Finalmente un ministro che conosce l’agricoltura; che è consapevole che per fare il vino ci vuole l’uva, per fare l’olio ci vogliono le olive e per fare i pelati ci vogliono i pomodori. Probabilmente il ministro è a conoscenza del fatto che molte imprese agricole italiane già producono, volontariamente, rispettando le misure agro ambientali ed i sacrosanti principi della produzione integrata.
E’ ora di capire, che la richiesta di fondi per il sostegno di sistemi agricoli, seppur rispettabili, non risolve i problemi ambientali.
I prodotti agricoli italiani sono già tra i più sicuri al mondo e che gli agricoltori non sono i principali distruttori dell’ambiente.

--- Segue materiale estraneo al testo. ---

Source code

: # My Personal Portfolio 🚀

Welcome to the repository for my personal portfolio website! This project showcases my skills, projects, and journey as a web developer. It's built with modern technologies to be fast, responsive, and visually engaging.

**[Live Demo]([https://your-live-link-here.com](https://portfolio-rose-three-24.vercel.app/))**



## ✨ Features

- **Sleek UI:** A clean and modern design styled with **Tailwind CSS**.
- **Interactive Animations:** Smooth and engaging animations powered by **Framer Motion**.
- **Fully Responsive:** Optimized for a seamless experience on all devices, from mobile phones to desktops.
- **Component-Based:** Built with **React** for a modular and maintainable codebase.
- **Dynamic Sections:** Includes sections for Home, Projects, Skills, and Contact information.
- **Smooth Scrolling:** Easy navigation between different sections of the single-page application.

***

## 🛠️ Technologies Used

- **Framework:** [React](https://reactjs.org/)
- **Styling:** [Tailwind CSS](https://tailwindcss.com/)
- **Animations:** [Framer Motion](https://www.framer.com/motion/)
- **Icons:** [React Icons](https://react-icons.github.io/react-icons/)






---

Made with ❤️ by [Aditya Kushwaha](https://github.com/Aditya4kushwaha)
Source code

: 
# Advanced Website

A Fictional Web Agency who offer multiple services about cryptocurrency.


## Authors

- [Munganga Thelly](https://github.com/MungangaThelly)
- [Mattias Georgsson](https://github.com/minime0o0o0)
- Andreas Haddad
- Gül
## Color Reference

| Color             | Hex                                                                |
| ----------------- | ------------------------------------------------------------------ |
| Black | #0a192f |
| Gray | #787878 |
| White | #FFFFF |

Le piante vanno curate, in tutti i sistemi produttivi, mediante l’utilizzo di farmaci. Non esistono pesticidi se si produce secondo schemi di agricoltura integrata e farmaci buoni se si produce secondo altri schemi di produzione; i farmaci sono farmaci!
Ormai è di modo il tema della sostenibilità (economica, ambientale e sociale); ma come si può definire sostenibile un sistema produttivo che necessità di sovvenzioni?
Un tal sistema sarà sostenibile per le aziende ma non per i cittadini (da qualche parte gli aiuti dovranno uscire).
Basta con la visone bucolica dell’agricoltura! Le aziende agricole sono imprese a tutti gli effetti e vanno condotte secondo schemi rispettosi di tutto e tutti; quello che già in molti casi e normalmente avviene in Italia.